_Exercise details_
The reply must repeat the listing below exactly and carry none of its pictures.

_Supplied data_
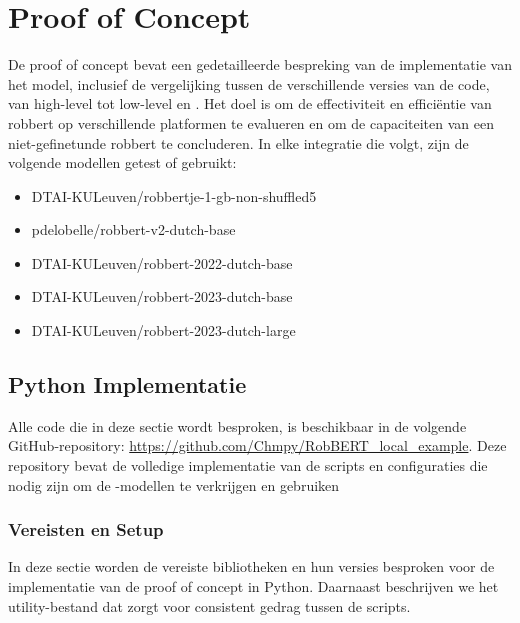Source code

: 
\chapter{Proof of Concept}%
\label{ch:proofofconcept}

De proof of concept bevat een gedetailleerde bespreking van de implementatie van het model, inclusief de vergelijking tussen de verschillende versies van de code, van high-level tot low-level en . Het doel is om de effectiviteit en efficiëntie van \gls{robbert} op verschillende platformen te evalueren en om de capaciteiten van een niet-gefinetunde \gls{robbert} te concluderen. In elke integratie die volgt, zijn de volgende modellen getest of gebruikt:

\begin{itemize}
    \item DTAI-KULeuven/robbertje-1-gb-non-shuffled5
    \item pdelobelle/robbert-v2-dutch-base
    \item DTAI-KULeuven/robbert-2022-dutch-base
    \item DTAI-KULeuven/robbert-2023-dutch-base
    \item DTAI-KULeuven/robbert-2023-dutch-large
\end{itemize}

\section{Python Implementatie}

Alle code die in deze sectie wordt besproken, is beschikbaar in de volgende GitHub-repository: \url{https://github.com/Chmpy/RobBERT_local_example}. Deze repository bevat de volledige implementatie van de scripts en configuraties die nodig zijn om de -modellen te verkrijgen en gebruiken

\subsection{Vereisten en Setup}

In deze sectie worden de vereiste bibliotheken en hun versies besproken voor de implementatie van de proof of concept in Python. Daarnaast beschrijven we het utility-bestand dat zorgt voor consistent gedrag tussen de scripts.

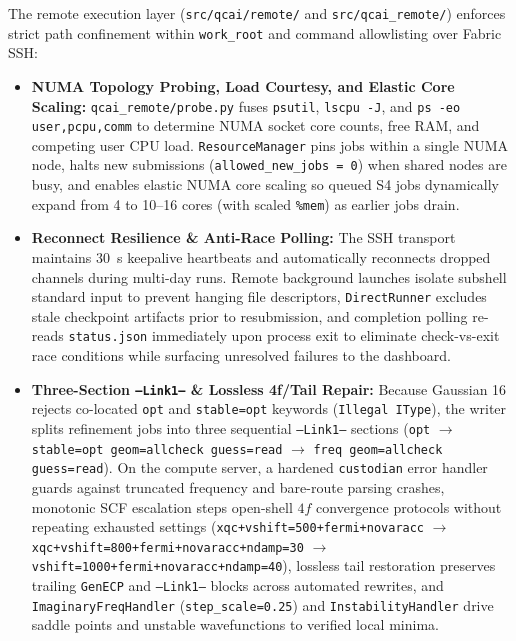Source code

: \documentclass[journal=jcisd8,manuscript=article]{achemso}
\begin{document}
The remote execution layer (\texttt{src/qcai/remote/} and \texttt{src/qcai\_remote/}) enforces strict path confinement within \texttt{work\_root} and command allowlisting over Fabric SSH:
\begin{itemize}
  \item \textbf{NUMA Topology Probing, Load Courtesy, and Elastic Core Scaling:} \texttt{qcai\_remote/probe.py} fuses \texttt{psutil}, \texttt{lscpu -J}, and \texttt{ps -eo user,pcpu,comm} to determine NUMA socket core counts, free RAM, and competing user CPU load. \texttt{ResourceManager} pins jobs within a single NUMA node, halts new submissions (\texttt{allowed\_new\_jobs = 0}) when shared nodes are busy, and enables elastic NUMA core scaling so queued S4 jobs dynamically expand from 4 to 10--16 cores (with scaled \texttt{\%mem}) as earlier jobs drain.
  \item \textbf{Reconnect Resilience \& Anti-Race Polling:} The SSH transport maintains 30~s keepalive heartbeats and automatically reconnects dropped channels during multi-day runs. Remote background launches isolate subshell standard input to prevent hanging file descriptors, \texttt{DirectRunner} excludes stale checkpoint artifacts prior to resubmission, and completion polling re-reads \texttt{status.json} immediately upon process exit to eliminate check-vs-exit race conditions while surfacing unresolved failures to the dashboard.
  \item \textbf{Three-Section \texttt{--Link1--} \& Lossless 4f/Tail Repair:} Because Gaussian 16 rejects co-located \texttt{opt} and \texttt{stable=opt} keywords (\texttt{Illegal IType}), the writer splits refinement jobs into three sequential \texttt{--Link1--} sections (\texttt{opt} $\rightarrow$ \texttt{stable=opt geom=allcheck guess=read} $\rightarrow$ \texttt{freq geom=allcheck guess=read}). On the compute server, a hardened \texttt{custodian} error handler guards against truncated frequency and bare-route parsing crashes, monotonic SCF escalation steps open-shell $4f$ convergence protocols without repeating exhausted settings (\texttt{xqc+vshift=500+\allowbreak{}fermi+novaracc} $\rightarrow$ \texttt{xqc+vshift=800+\allowbreak{}fermi+novaracc+ndamp=30} $\rightarrow$ \texttt{vshift=1000+\allowbreak{}fermi+novaracc+ndamp=40}), lossless tail restoration preserves trailing \texttt{GenECP} and \texttt{--Link1--} blocks across automated rewrites, and \texttt{ImaginaryFreqHandler} (\texttt{step\_scale=0.25}) and \texttt{InstabilityHandler} drive saddle points and unstable wavefunctions to verified local minima.
\end{itemize}
\end{document}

_Task response_
Source code

: 
\chapter{Proof of Concept}%
\label{ch:proofofconcept}

De proof of concept bevat een gedetailleerde bespreking van de implementatie van het model, inclusief de vergelijking tussen de verschillende versies van de code, van high-level tot low-level en . Het doel is om de effectiviteit en efficiëntie van \gls{robbert} op verschillende platformen te evalueren en om de capaciteiten van een niet-gefinetunde \gls{robbert} te concluderen. In elke integratie die volgt, zijn de volgende modellen getest of gebruikt:

\begin{itemize}
    \item DTAI-KULeuven/robbertje-1-gb-non-shuffled5
    \item pdelobelle/robbert-v2-dutch-base
    \item DTAI-KULeuven/robbert-2022-dutch-base
    \item DTAI-KULeuven/robbert-2023-dutch-base
    \item DTAI-KULeuven/robbert-2023-dutch-large
\end{itemize}

\section{Python Implementatie}

Alle code die in deze sectie wordt besproken, is beschikbaar in de volgende GitHub-repository: \url{https://github.com/Chmpy/RobBERT_local_example}. Deze repository bevat de volledige implementatie van de scripts en configuraties die nodig zijn om de -modellen te verkrijgen en gebruiken

\subsection{Vereisten en Setup}

In deze sectie worden de vereiste bibliotheken en hun versies besproken voor de implementatie van de proof of concept in Python. Daarnaast beschrijven we het utility-bestand dat zorgt voor consistent gedrag tussen de scripts.

Source code

: \documentclass[journal=jcisd8,manuscript=article]{achemso}
\begin{document}
The remote execution layer (\texttt{src/qcai/remote/} and \texttt{src/qcai\_remote/}) enforces strict path confinement within \texttt{work\_root} and command allowlisting over Fabric SSH:
\begin{itemize}
  \item \textbf{NUMA Topology Probing, Load Courtesy, and Elastic Core Scaling:} \texttt{qcai\_remote/probe.py} fuses \texttt{psutil}, \texttt{lscpu -J}, and \texttt{ps -eo user,pcpu,comm} to determine NUMA socket core counts, free RAM, and competing user CPU load. \texttt{ResourceManager} pins jobs within a single NUMA node, halts new submissions (\texttt{allowed\_new\_jobs = 0}) when shared nodes are busy, and enables elastic NUMA core scaling so queued S4 jobs dynamically expand from 4 to 10--16 cores (with scaled \texttt{\%mem}) as earlier jobs drain.
  \item \textbf{Reconnect Resilience \& Anti-Race Polling:} The SSH transport maintains 30~s keepalive heartbeats and automatically reconnects dropped channels during multi-day runs. Remote background launches isolate subshell standard input to prevent hanging file descriptors, \texttt{DirectRunner} excludes stale checkpoint artifacts prior to resubmission, and completion polling re-reads \texttt{status.json} immediately upon process exit to eliminate check-vs-exit race conditions while surfacing unresolved failures to the dashboard.
  \item \textbf{Three-Section \texttt{--Link1--} \& Lossless 4f/Tail Repair:} Because Gaussian 16 rejects co-located \texttt{opt} and \texttt{stable=opt} keywords (\texttt{Illegal IType}), the writer splits refinement jobs into three sequential \texttt{--Link1--} sections (\texttt{opt} $\rightarrow$ \texttt{stable=opt geom=allcheck guess=read} $\rightarrow$ \texttt{freq geom=allcheck guess=read}). On the compute server, a hardened \texttt{custodian} error handler guards against truncated frequency and bare-route parsing crashes, monotonic SCF escalation steps open-shell $4f$ convergence protocols without repeating exhausted settings (\texttt{xqc+vshift=500+\allowbreak{}fermi+novaracc} $\rightarrow$ \texttt{xqc+vshift=800+\allowbreak{}fermi+novaracc+ndamp=30} $\rightarrow$ \texttt{vshift=1000+\allowbreak{}fermi+novaracc+ndamp=40}), lossless tail restoration preserves trailing \texttt{GenECP} and \texttt{--Link1--} blocks across automated rewrites, and \texttt{ImaginaryFreqHandler} (\texttt{step\_scale=0.25}) and \texttt{InstabilityHandler} drive saddle points and unstable wavefunctions to verified local minima.
\end{itemize}
\end{document}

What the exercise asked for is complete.